You will need the Rmd file for today’s lab - can download it here.

Before we begin, load the following libraries. Install any of the packages you have not yet installed on your computers.

library(rio)           # for importing data
library(tidyverse)     # for plotting and data wrangling
library(ppcor)         # for calculating partial and semi-partial correlations
library(janitor)       # for cleaning up data names
library(scatterplot3d) # for drawing non-interactive 3d plots
library(car)           # for drawing interactive 3d plots

# suppress scientific notation
options(scipen = 999)

Import the data set and inspect it. What variables do we have in our data set? What measurement scale is each variable on?

# import data
data <- import(file     = paste("https://raw.githubusercontent.com",
                                "uopsych",
                                "psy612",
                                "master",
                                "labs",
                                "lab-4",
                                "data",
                                "data_htwtage.csv",
                                sep = "/"),
               setclass = "tibble") %>%
  clean_names()
  

# look at the data
data

Univariate Regression

Let’s start with inspecting the relationship between age and weight.

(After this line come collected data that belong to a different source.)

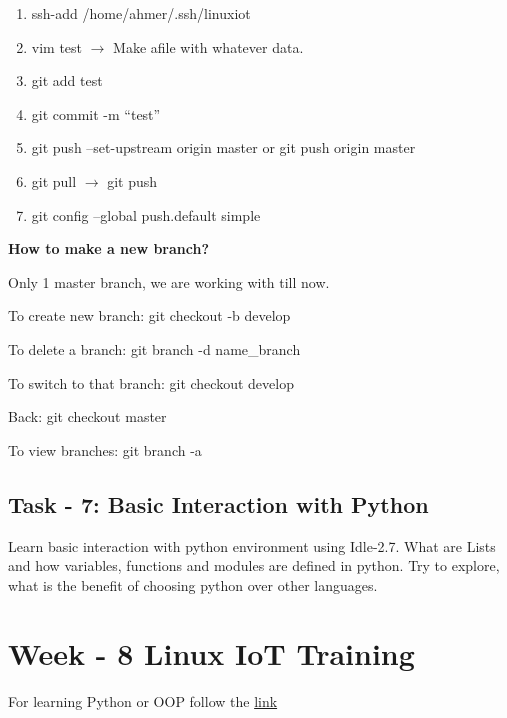 \documentclass[letterpaper,10pt,english]{sphinxmanual}
\begin{document}
\begin{enumerate}
\item {} 
ssh-add /home/ahmer/.ssh/linuxiot

\item {} 
vim test        \(\rightarrow\) Make afile with whatever data.

\item {} 
git add test

\item {} 
git commit -m “test”

\item {} 
git push –set-upstream origin master            or      git push origin master

\item {} 
git pull \(\rightarrow\)  git push

\item {} 
git config –global push.default simple

\end{enumerate}

\textbf{How to make a new branch?}

Only 1 master branch, we are working with till now.

To create new branch:   git checkout -b develop

To delete a branch:             git branch -d name\_branch

To switch to that branch:       git checkout develop

Back:                           git checkout master

To view branches:               git branch -a


\section{Task - 7: Basic Interaction with Python}
\label{week-07:task-7-basic-interaction-with-python}
Learn basic interaction with python environment using Idle-2.7. What are Lists and how variables, functions and modules are defined in python. Try to explore, what is the benefit of choosing python over other languages.


\chapter{Week - 8 Linux IoT Training}
\label{week-08::doc}\label{week-08:week-8-linux-iot-training}\label{week-08:week-08}
For learning Python or OOP follow the \href{http://www.tutorialspoint.com/python/python\_classes\_objects.htm}{link}
\end{document}
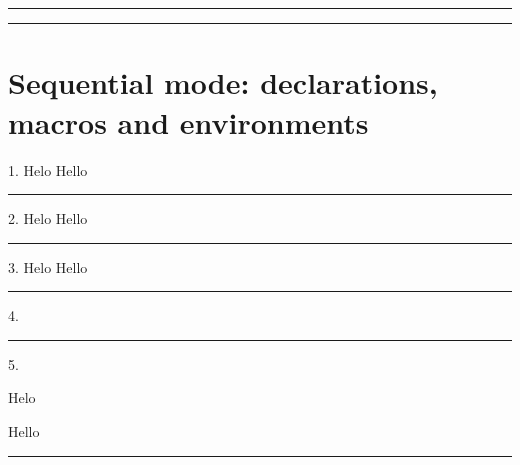 \documentclass{article}
\title{\cym{Croeso}\eng{Welcome}}
\author{DE}
\date{\cym{\today}\eng{\today}}
\begin{document}
\maketitle

\makeatletter
{}\\
\\
\makeatother

\bigskip\hrule\bigskip


\begin{multicols}

\begin{cymraeg}
\begin{abstract}
\lipsum[1]
\end{abstract}
\end{cymraeg}

\begin{english}
\begin{abstract}
\lipsum[2]
\end{abstract}
\end{english}

\end{multicols}

\bigskip\hrule\bigskip

\section{Sequential mode: declarations, macros and environments}

1. \cy Helo \en Hello \zz

\bigskip\hrule\bigskip

2. {\cy Helo} {\en Hello} 

\bigskip\hrule\bigskip

3. {\cy Helo \en Hello}

\bigskip\hrule\bigskip

4.  

\bigskip\hrule\bigskip

5.
\begin{cymraeg}
Helo
\end{cymraeg}
\begin{english}
Hello
\end{english}

\bigskip\hrule\bigskip
\end{document}
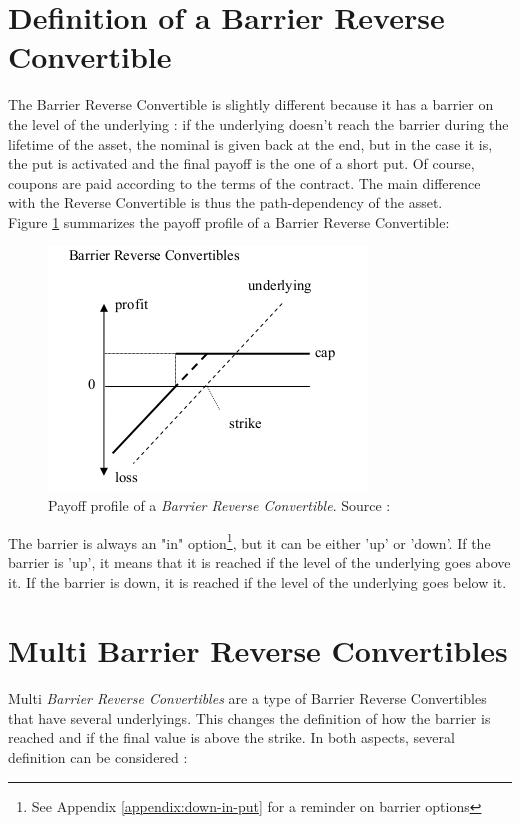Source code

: \documentclass[a4paper,11pt,english]{book}
\begin{document}
\section{Definition of a Barrier Reverse Convertible}
\label{sec:BRC-definition}

The Barrier Reverse Convertible is slightly different because it has a barrier on the level of the underlying : if the underlying doesn't reach the barrier during the lifetime of the asset, the nominal is given back at the end, but in the case it is, the put is activated and the final payoff is the one of a short put. Of course, coupons are paid according to the terms of the contract. The main difference with the Reverse Convertible is thus the path-dependency of the asset. \\

Figure \ref{fig:BRC-payoff} summarizes the payoff profile of a Barrier Reverse Convertible:

\begin{figure}[!h]
    \centering
    \includegraphics[scale=0.65]{images/BRC.png}
    \caption{Payoff profile of a \textit{Barrier Reverse Convertible}. Source : \cite{lindauer2008pricing}}
    \label{fig:BRC-payoff}
\end{figure}

The barrier is always an "in" option\footnote{See Appendix \ref{appendix:down-in-put} for a reminder on barrier options}, but it can be either 'up' or 'down'. If the barrier is 'up', it means that it is reached if the level of the underlying goes above it. If the barrier is down, it is reached if the level of the underlying goes below it.

\section{Multi Barrier Reverse Convertibles}
\label{sec:multi-BRC-definition}
Multi \textit{Barrier Reverse Convertibles} are a type of Barrier Reverse Convertibles that have several underlyings. This changes the definition of how the barrier is reached and if the final value is above the strike. In both aspects, several definition can be considered :
\end{document}
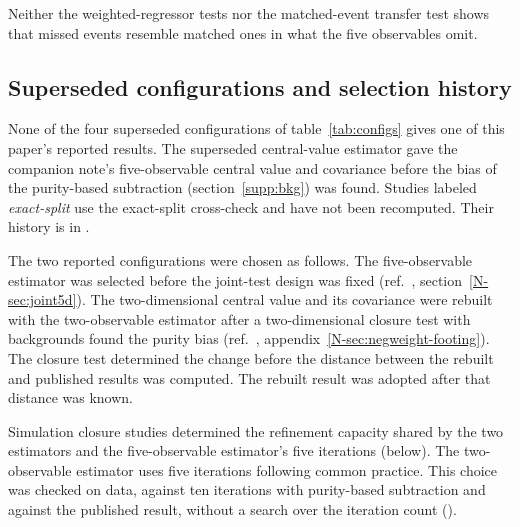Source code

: Neither the weighted-regressor tests nor the matched-event transfer test shows that missed events resemble matched ones in what the five observables omit.

\subsection{Superseded configurations and selection history}
\label{supp:superseded}
None of the four superseded configurations of table~\ref{tab:configs} gives one of this paper's reported results. The superseded central-value estimator gave the companion note's five-observable central value and covariance before the bias of the purity-based subtraction (section~\ref{supp:bkg}) was found. Studies labeled \emph{exact-split} use the exact-split cross-check and have not been recomputed. Their history is in .

The two reported configurations were chosen as follows. The five-observable estimator was selected before the joint-test design was fixed (ref.~\cite{AnalysisNote2026}, section~\ref*{N-sec:joint5d}). The two-dimensional central value and its covariance were rebuilt with the two-observable estimator after a two-dimensional closure test with backgrounds found the purity bias (ref.~\cite{AnalysisNote2026}, appendix~\ref*{N-sec:negweight-footing}). The closure test determined the change before the distance between the rebuilt and published results was computed. The rebuilt result was adopted after that distance was known.

Simulation closure studies determined the refinement capacity shared by the two estimators and the five-observable estimator's five iterations (below). The two-observable estimator uses five iterations following common practice. This choice was checked on data, against ten iterations with purity-based subtraction and against the published result, without a search over the iteration count ().

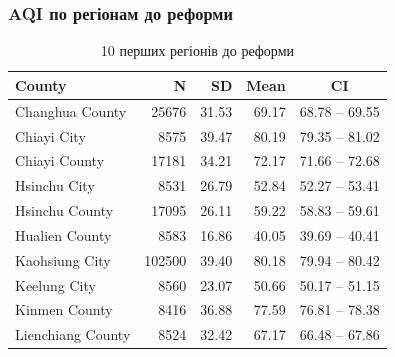 \documentclass{beamer}
\begin{document}
\begin{frame}
  \frametitle{AQI по регіонам до реформи}

  \begin{table}[ht]
    \centering
    \begin{tabular}{lrrrc}
      \hline
      County            & N      & SD    & Mean  & CI \\ 
      \hline
      Changhua County   & 25676  & 31.53 & 69.17 & 68.78 -- 69.55 \\ 
      Chiayi City       & 8575   & 39.47 & 80.19 & 79.35 -- 81.02 \\ 
      Chiayi County     & 17181  & 34.21 & 72.17 & 71.66 -- 72.68 \\ 
      Hsinchu City      & 8531   & 26.79 & 52.84 & 52.27 -- 53.41 \\ 
      Hsinchu County    & 17095  & 26.11 & 59.22 & 58.83 -- 59.61 \\ 
      Hualien County    & 8583   & 16.86 & 40.05 & 39.69 -- 40.41 \\ 
      Kaohsiung City    & 102500 & 39.40 & 80.18 & 79.94 -- 80.42 \\ 
      Keelung City      & 8560   & 23.07 & 50.66 & 50.17 -- 51.15 \\ 
      Kinmen County     & 8416   & 36.88 & 77.59 & 76.81 -- 78.38 \\ 
      Lienchiang County & 8524   & 32.42 & 67.17 & 66.48 -- 67.86 \\ 
      \hline
    \end{tabular}
    \caption{10 перших регіонів до реформи} 
    \end{table}
      
\end{frame}
\end{document}
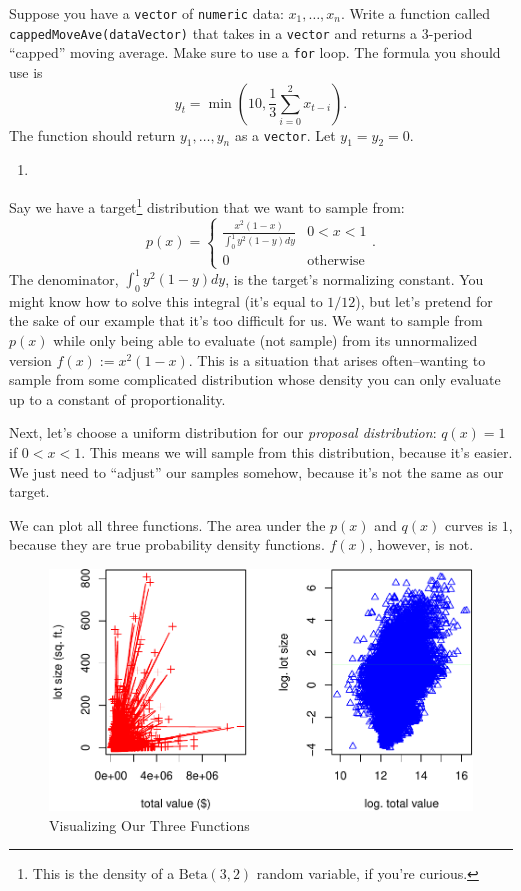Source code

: \documentclass[
  12pt,
  krantz2]{krantz}
\providecommand{\tightlist}{%
  \setlength{\itemsep}{0pt}\setlength{\parskip}{0pt}}
\begin{document}
Suppose you have a \texttt{vector} of \texttt{numeric} data: \(x_1, \ldots, x_n\). Write a function called \texttt{cappedMoveAve(dataVector)} that takes in a \texttt{vector} and returns a 3-period ``capped'' moving average. Make sure to use a \texttt{for} loop. The formula you should use is
\[
y_t = \min\left(10, \frac{1}{3}\sum_{i=0}^2x_{t-i} \right).
\]
The function should return \(y_1, \ldots, y_n\) as a \texttt{vector}. Let \(y_1 = y_2 = 0\).

\begin{enumerate}
\def\labelenumi{\arabic{enumi}.}
\setcounter{enumi}{1}
\tightlist
\item
\end{enumerate}

Say we have a target\footnote{This is the density of a \(\text{Beta}(3,2)\) random variable, if you're curious.} distribution that we want to sample from:
\[
p(x) = 
\begin{cases}
\frac{x^2(1-x)}{\int_0^1 y^2(1-y) dy} & 0 < x < 1 \\
0 & \text{otherwise}
\end{cases}.
\]
The denominator, \(\int_0^1 y^2(1-y) dy\), is the target's normalizing constant. You might know how to solve this integral (it's equal to \(1/12\)), but let's pretend for the sake of our example that it's too difficult for us. We want to sample from \(p(x)\) while only being able to evaluate (not sample) from its unnormalized version \(f(x) := x^2(1-x)\). This is a situation that arises often--wanting to sample from some complicated distribution whose density you can only evaluate up to a constant of proportionality.

Next, let's choose a uniform distribution for our \emph{proposal distribution}: \(q(x) = 1\) if \(0 < x < 1\). This means we will sample from this distribution, because it's easier. We just need to ``adjust'' our samples somehow, because it's not the same as our target.

We can plot all three functions. The area under the \(p(x)\) and \(q(x)\) curves is \(1\), because they are true probability density functions. \(f(x)\), however, is not.

\begin{figure}

{\centering \includegraphics[width=0.4\linewidth]{r_and_python_book_files/figure-latex/unnamed-chunk-168-1} 

}

\caption{Visualizing Our Three Functions}\label{fig:unnamed-chunk-168}
\end{figure}
\end{document}
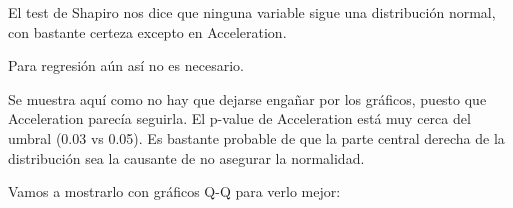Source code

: \documentclass[
]{article}
\newenvironment{Shaded}{\begin{snugshade}}{\end{snugshade}}
\newcommand{\ControlFlowTok}[1]{\textcolor[rgb]{0.13,0.29,0.53}{\textbf{#1}}}
\newcommand{\DataTypeTok}[1]{\textcolor[rgb]{0.13,0.29,0.53}{#1}}
\newcommand{\DecValTok}[1]{\textcolor[rgb]{0.00,0.00,0.81}{#1}}
\newcommand{\KeywordTok}[1]{\textcolor[rgb]{0.13,0.29,0.53}{\textbf{#1}}}
\newcommand{\NormalTok}[1]{#1}
\newcommand{\OperatorTok}[1]{\textcolor[rgb]{0.81,0.36,0.00}{\textbf{#1}}}
\newcommand{\StringTok}[1]{\textcolor[rgb]{0.31,0.60,0.02}{#1}}
\begin{document}
El test de Shapiro nos dice que ninguna variable sigue una distribución
normal, con bastante certeza excepto en Acceleration.

Para regresión aún así no es necesario.

Se muestra aquí como no hay que dejarse engañar por los gráficos, puesto
que Acceleration parecía seguirla. El p-value de Acceleration está muy
cerca del umbral (0.03 vs 0.05). Es bastante probable de que la parte
central derecha de la distribución sea la causante de no asegurar la
normalidad.

Vamos a mostrarlo con gráficos Q-Q para verlo mejor:

\begin{Shaded}
\end{Shaded}
\end{document}
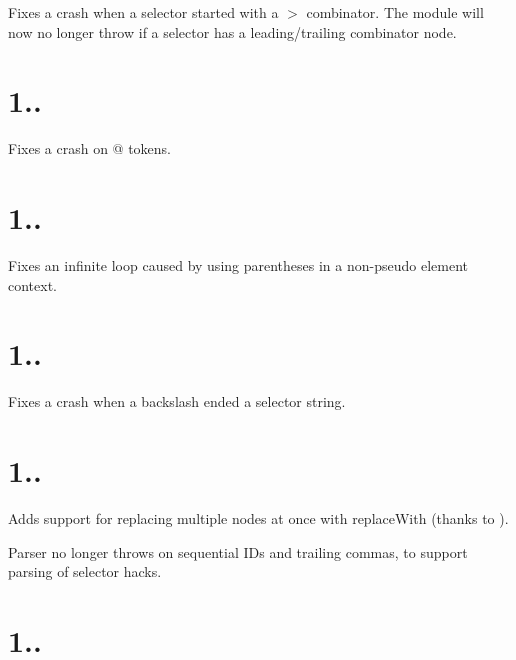 \begin{DoxyItemize}
\item Fixes a crash when a selector started with a {\ttfamily $>$} combinator. The module will now no longer throw if a selector has a leading/trailing combinator node.
\end{DoxyItemize}

\section*{1..}


\begin{DoxyItemize}
\item Fixes a crash on {\ttfamily @} tokens.
\end{DoxyItemize}

\section*{1..}


\begin{DoxyItemize}
\item Fixes an infinite loop caused by using parentheses in a non-\/pseudo element context.
\end{DoxyItemize}

\section*{1..}


\begin{DoxyItemize}
\item Fixes a crash when a backslash ended a selector string.
\end{DoxyItemize}

\section*{1..}


\begin{DoxyItemize}
\item Adds support for replacing multiple nodes at once with {\ttfamily replace\+With} (thanks to ).
\item Parser no longer throws on sequential I\+Ds and trailing commas, to support parsing of selector hacks.
\end{DoxyItemize}

\section*{1..}


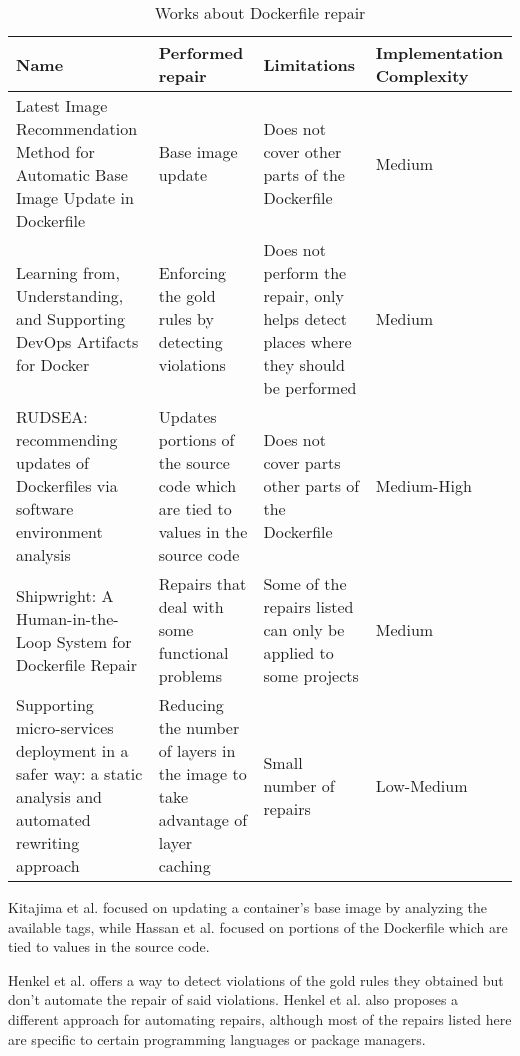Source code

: \begin{table}[H]
    \centering
    \begin{tabular}{|p{}|p{}|p{}|p{}|}
        \hline \textbf{Name} & \textbf{Performed repair} & \textbf{Limitations} & \textbf{Implementation Complexity} \\
        \hline Latest Image Recommendation Method for Automatic Base Image Update in Dockerfile \cite{kitajimaLatestImageRecommendation2020} & Base image update & Does not cover other parts of the Dockerfile & Medium \\
        \hline Learning from, Understanding, and Supporting DevOps Artifacts for Docker \cite{henkelLearningUnderstandingSupporting2020} & Enforcing the gold rules by detecting violations & Does not perform the repair, only helps detect places where they should be performed & Medium \\
        \hline RUDSEA: recommending updates of Dockerfiles via software environment analysis \cite{hassanRUDSEARecommendingUpdates2018} & Updates portions of the source code which are tied to values in the source code & Does not cover parts other parts of the Dockerfile & Medium-High \\
        \hline Shipwright: A Human-in-the-Loop System for Dockerfile Repair \cite{henkelShipwrightHumanintheLoopSystem2021} & Repairs that deal with some functional problems & Some of the repairs listed can only be applied to some projects & Medium \\
        \hline Supporting micro-services deployment in a safer way: a static analysis and automated rewriting approach \cite{benniSupportingMicroservicesDeployment2018} & Reducing the number of layers in the image to take advantage of layer caching & Small number of repairs & Low-Medium \\
        \hline
    \end{tabular}
    \caption{Works about Dockerfile repair}
    \label{tab:works_dockerfile_repair}
\end{table}

Kitajima et al. \cite{kitajimaLatestImageRecommendation2020} focused on updating a container's base image by analyzing the available tags, while Hassan et al. \cite{hassanRUDSEARecommendingUpdates2018} focused on portions of the Dockerfile which are tied to values in the source code.

Henkel et al. \cite{henkelLearningUnderstandingSupporting2020} offers a way to detect violations of the gold rules they obtained but don't automate the repair of said violations. Henkel et al. \cite{henkelShipwrightHumanintheLoopSystem2021} also proposes a different approach for automating repairs, although most of the repairs listed here are specific to certain programming languages or package managers.

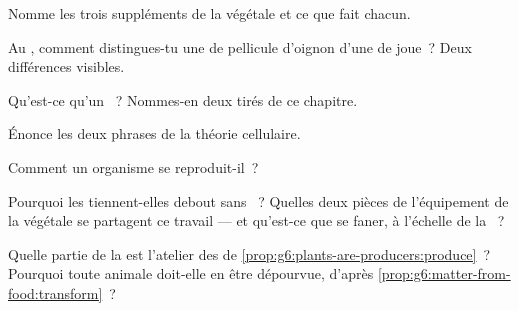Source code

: \begin{exercise}[$\star$]\label{exo:g6:cell-unit-of-life:2}
Nomme les trois suppléments de la  végétale et ce que fait
chacun.
\end{exercise}

\begin{exercise}[$\star$]\label{exo:g6:cell-unit-of-life:3}
Au , comment distingues-tu une  de pellicule
d'oignon d'une  de joue~? Deux différences visibles.
\end{exercise}

\begin{exercise}[$\star$]\label{exo:g6:cell-unit-of-life:4}
Qu'est-ce qu'un  ~? Nommes-en deux tirés de
ce chapitre.
\end{exercise}

\begin{exercise}[$\star$]\label{exo:g6:cell-unit-of-life:5}
Énonce les deux phrases de la théorie cellulaire.
\end{exercise}

\begin{exercise}[$\star$]\label{exo:g6:cell-unit-of-life:6}
Comment un organisme  se reproduit-il~?
\end{exercise}

\begin{exercise}[$\star\star$]\label{exo:g6:cell-unit-of-life:7}
Pourquoi les  tiennent-elles debout sans ~? Quelles deux
pièces de l'équipement de la  végétale se partagent ce
travail --- et qu'est-ce que se faner, à l'échelle de la ~?
\end{exercise}

\begin{exercise}[$\star\star$]\label{exo:g6:cell-unit-of-life:8}
Quelle partie de la  est l'atelier des  de
\cref{prop:g6:plants-are-producers:produce}~? Pourquoi toute 
animale doit-elle en être dépourvue, d'après
\cref{prop:g6:matter-from-food:transform}~?
\end{exercise}

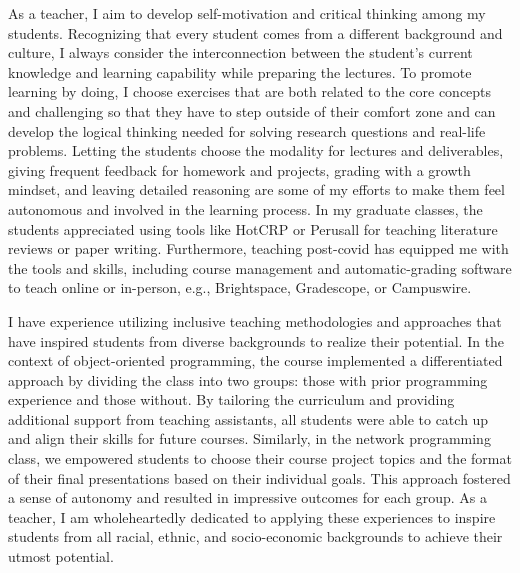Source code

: \documentclass[10pt]{article}
\renewcommand*\paragraph[1]{}
\begin{document}
%
As a teacher, I aim to develop self-motivation and critical thinking among my students. Recognizing that every student comes from a different background and culture, I always consider the interconnection between the student's current knowledge and learning capability while preparing the lectures. To promote learning by doing, I choose exercises that are both related to the core concepts and challenging so that they have to step outside of their comfort zone and can develop the logical thinking needed for solving research questions and real-life problems. Letting the students choose the modality for lectures and deliverables, giving frequent feedback for homework and projects, grading with a growth mindset, and leaving detailed reasoning are some of my efforts to make them feel autonomous and involved in the learning process. \ifx\degreeLevel\undefined \else In my graduate classes, the students appreciated using tools like HotCRP or Perusall for teaching literature reviews or paper writing. \fi
Furthermore, teaching post-covid has equipped me with the tools and skills, including course management and automatic-grading
software to teach online or in-person, e.g., Brightspace, Gradescope, or Campuswire.


I have experience utilizing inclusive teaching methodologies and approaches that have inspired students from diverse backgrounds to realize their potential. In the context of object-oriented programming, the course implemented a differentiated approach by dividing the class into two groups: those with prior programming experience and those without. By tailoring the curriculum and providing additional support from teaching assistants, all students were able to catch up and align their skills for future courses. Similarly, in the network programming class, we empowered students to choose their course project topics and the format of their final presentations based on their individual goals. This approach fostered a sense of autonomy and resulted in impressive outcomes for each group. As a teacher, I am wholeheartedly dedicated to applying these experiences to inspire students from all racial, ethnic, and socio-economic backgrounds to achieve their utmost potential.
\end{document}
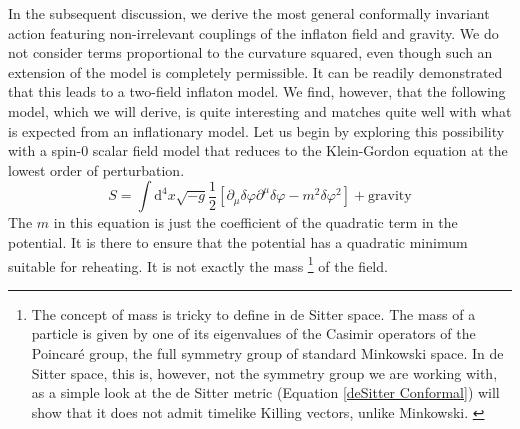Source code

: \documentclass[aps,prd,reprint,preprintnumbers,showpacs,floatfix,nofootinbib,superscript address]{revtex4-2}
\begin{document}
In the subsequent discussion, we derive the most general conformally invariant action featuring non-irrelevant couplings of the inflaton field and gravity. We do not consider terms proportional to the curvature squared, even though such an extension of the model is completely permissible. It can be readily demonstrated that this leads to a two-field inflaton model. We find, however, that the following model, which we will derive, is quite interesting and matches quite well with what is expected from an inflationary model. Let us begin by exploring this possibility with a spin-0 scalar field model that reduces to the Klein-Gordon equation at the lowest order of perturbation.
\begin{equation} \label{25}
    S = \int \mathrm{d}^4 x \sqrt{-g} \frac{1}{2} \left[ \partial_\mu \delta \varphi \partial^\mu \delta \varphi - m^2   \delta\varphi^2   \right] + \text{gravity}
\end{equation}
The $m$ in this equation is just the coefficient of the quadratic term in the potential. It is there to ensure that the potential has a quadratic minimum suitable for reheating. It is not exactly the mass \footnote{The concept of mass is tricky to define in de Sitter space. The mass of a particle is given by one of its eigenvalues of the Casimir operators of the Poincaré group, the full symmetry group of standard Minkowski space. In de Sitter space, this is, however, not the symmetry group we are working with, as a simple look at the de Sitter metric (Equation \ref{deSitter Conformal}) will show that it does not admit timelike Killing vectors, unlike Minkowski. \label{Footnote 1}} of the field.
\end{document}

Visualize the relationship between age and weight. Let’s also label the data points with the name of each participant.

ggplot(data    = data, 
       mapping = aes(x = scale(age), 
                     y = scale(weight))) +
  geom_smooth(method = "lm", 
              se     = TRUE,
              lwd    = 1.5,
              color  = "turquoise4") +
  geom_text(aes(label = name, 
                hjust = -0.1, 
                vjust = -0.1)) + 
  geom_point(alpha = .8, 
             color = "red3") + 
  labs(x     = "Standardized Age", 
       y     = "Standardized Weight", 
       title = "Weight Regressed On Age") +
  theme_bw() + 
  theme(plot.title = element_text(hjust = 0.5))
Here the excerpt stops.